Blackened Scallops with Sweet Potato Noodles
Blackened Scallops are paired with Sweet Potato Noodles tossed in a creamy dairy free sauce that’s made with coconut milk, shallots and fresh garlic.
Hellooooo! It’s been a while, hasn’t it? First I dabbled with starting another blog that was a healthy recipes blog and then I decided to take a 99.9% break from blogging. But now I’m back and ready to bring This Gal Cooks back to life! ♥︎
Eventually I will move all of the recipe posts from my other blog to this blog which means more recipes for you to enjoy.

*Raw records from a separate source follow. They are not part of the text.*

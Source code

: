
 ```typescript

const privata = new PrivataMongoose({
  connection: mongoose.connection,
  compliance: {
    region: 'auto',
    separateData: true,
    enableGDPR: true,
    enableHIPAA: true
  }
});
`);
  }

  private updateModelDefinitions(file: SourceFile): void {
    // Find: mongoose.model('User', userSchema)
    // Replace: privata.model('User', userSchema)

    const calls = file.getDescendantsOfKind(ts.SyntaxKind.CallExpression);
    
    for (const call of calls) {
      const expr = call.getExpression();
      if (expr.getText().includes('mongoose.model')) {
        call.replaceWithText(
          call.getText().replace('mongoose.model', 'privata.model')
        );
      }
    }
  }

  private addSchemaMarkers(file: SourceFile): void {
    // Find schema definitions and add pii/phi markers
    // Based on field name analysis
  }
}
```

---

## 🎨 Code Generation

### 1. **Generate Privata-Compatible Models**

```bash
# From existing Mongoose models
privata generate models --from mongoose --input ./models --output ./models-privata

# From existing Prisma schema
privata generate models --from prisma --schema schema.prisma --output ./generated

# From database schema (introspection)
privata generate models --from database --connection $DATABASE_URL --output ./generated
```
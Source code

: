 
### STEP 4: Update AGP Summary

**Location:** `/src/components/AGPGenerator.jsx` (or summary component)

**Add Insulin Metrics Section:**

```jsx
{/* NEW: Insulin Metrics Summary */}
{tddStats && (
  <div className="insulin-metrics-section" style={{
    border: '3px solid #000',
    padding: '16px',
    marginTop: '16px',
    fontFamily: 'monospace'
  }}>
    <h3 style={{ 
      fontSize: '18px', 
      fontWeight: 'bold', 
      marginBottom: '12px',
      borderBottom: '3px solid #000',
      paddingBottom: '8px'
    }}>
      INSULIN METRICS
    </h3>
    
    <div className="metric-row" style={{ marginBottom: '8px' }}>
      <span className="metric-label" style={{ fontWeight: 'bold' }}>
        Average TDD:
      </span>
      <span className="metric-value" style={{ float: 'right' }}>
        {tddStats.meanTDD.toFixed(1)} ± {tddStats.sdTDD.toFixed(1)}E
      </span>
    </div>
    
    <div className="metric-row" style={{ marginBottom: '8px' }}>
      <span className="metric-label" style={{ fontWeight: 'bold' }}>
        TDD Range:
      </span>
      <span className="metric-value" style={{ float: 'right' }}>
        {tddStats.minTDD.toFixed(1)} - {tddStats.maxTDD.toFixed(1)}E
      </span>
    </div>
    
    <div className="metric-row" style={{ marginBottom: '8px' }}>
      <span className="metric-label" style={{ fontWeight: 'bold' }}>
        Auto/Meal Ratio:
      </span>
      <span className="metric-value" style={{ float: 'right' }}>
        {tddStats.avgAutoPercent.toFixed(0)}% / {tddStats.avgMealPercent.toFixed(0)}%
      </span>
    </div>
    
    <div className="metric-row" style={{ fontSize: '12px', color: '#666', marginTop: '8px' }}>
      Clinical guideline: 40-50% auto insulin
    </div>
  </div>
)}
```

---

Yay!
Many, many things have happened since we last spoke. All of them good, such as starting a new job, going on a long road trip to Minnesota for Christmas and visiting a few craft beer festivals that happened around Florida. I’ll share all of that fun stuff with you in future blog posts but for now, I’m going to share this recipe with you.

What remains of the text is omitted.